- Dataset
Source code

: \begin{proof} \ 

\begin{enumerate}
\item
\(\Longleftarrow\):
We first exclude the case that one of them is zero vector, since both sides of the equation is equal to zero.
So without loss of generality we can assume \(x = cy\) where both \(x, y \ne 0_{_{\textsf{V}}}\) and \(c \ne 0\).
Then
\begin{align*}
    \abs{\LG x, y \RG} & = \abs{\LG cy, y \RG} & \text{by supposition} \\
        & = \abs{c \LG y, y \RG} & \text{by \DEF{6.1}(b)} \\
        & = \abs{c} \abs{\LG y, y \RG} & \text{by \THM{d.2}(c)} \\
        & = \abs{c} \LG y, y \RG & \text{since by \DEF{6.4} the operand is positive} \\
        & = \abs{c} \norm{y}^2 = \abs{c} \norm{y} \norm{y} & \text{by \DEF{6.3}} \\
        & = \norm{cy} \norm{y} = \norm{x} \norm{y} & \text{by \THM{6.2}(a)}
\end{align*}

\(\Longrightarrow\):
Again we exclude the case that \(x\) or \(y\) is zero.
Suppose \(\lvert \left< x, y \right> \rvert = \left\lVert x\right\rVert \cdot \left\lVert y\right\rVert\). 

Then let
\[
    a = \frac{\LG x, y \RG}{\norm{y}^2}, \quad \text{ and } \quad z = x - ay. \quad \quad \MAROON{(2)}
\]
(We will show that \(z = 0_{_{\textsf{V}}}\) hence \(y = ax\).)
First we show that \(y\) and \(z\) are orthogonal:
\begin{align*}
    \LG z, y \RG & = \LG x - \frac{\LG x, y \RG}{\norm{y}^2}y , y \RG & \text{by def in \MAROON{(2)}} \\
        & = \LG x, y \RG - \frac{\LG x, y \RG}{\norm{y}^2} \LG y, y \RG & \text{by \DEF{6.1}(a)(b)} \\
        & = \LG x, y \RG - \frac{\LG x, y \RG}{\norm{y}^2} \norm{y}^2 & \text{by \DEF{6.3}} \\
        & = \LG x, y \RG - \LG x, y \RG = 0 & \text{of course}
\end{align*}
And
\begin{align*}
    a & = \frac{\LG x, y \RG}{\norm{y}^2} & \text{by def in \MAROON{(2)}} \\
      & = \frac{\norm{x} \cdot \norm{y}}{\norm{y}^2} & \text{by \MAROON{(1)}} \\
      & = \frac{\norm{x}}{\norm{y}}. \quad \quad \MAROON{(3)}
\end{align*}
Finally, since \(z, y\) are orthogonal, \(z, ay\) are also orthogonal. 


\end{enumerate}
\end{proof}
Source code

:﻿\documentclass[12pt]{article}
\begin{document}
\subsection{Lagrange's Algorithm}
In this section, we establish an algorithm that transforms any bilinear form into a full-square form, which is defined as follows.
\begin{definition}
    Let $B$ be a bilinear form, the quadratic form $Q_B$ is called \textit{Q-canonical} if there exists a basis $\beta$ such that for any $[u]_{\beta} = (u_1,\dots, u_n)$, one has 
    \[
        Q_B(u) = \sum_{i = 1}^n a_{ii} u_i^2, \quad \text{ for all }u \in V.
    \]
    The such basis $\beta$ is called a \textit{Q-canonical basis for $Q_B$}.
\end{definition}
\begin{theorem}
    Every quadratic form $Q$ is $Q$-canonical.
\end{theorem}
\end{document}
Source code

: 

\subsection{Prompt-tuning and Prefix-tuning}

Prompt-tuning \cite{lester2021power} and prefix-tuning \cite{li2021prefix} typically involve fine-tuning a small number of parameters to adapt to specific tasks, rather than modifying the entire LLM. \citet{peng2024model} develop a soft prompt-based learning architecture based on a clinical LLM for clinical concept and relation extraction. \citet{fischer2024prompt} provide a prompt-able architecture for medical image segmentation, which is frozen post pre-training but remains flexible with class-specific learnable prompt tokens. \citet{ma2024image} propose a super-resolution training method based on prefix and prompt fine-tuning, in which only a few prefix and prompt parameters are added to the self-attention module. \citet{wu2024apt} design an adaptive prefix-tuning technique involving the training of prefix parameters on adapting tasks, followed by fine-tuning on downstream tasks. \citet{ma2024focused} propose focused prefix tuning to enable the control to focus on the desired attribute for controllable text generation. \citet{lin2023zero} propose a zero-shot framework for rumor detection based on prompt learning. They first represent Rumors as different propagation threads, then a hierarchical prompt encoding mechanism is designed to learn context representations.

- What to work on
Retype the records above, but only those lines that fall between the line containing "the operand is" and the line containing "Again we exclude", with both of those lines included, exactly as written.

- Exercise solution
        & = \abs{c} \LG y, y \RG & \text{since by \DEF{6.4} the operand is positive} \\
        & = \abs{c} \norm{y}^2 = \abs{c} \norm{y} \norm{y} & \text{by \DEF{6.3}} \\
        & = \norm{cy} \norm{y} = \norm{x} \norm{y} & \text{by \THM{6.2}(a)}
\end{align*}

\(\Longrightarrow\):
Again we exclude the case that \(x\) or \(y\) is zero.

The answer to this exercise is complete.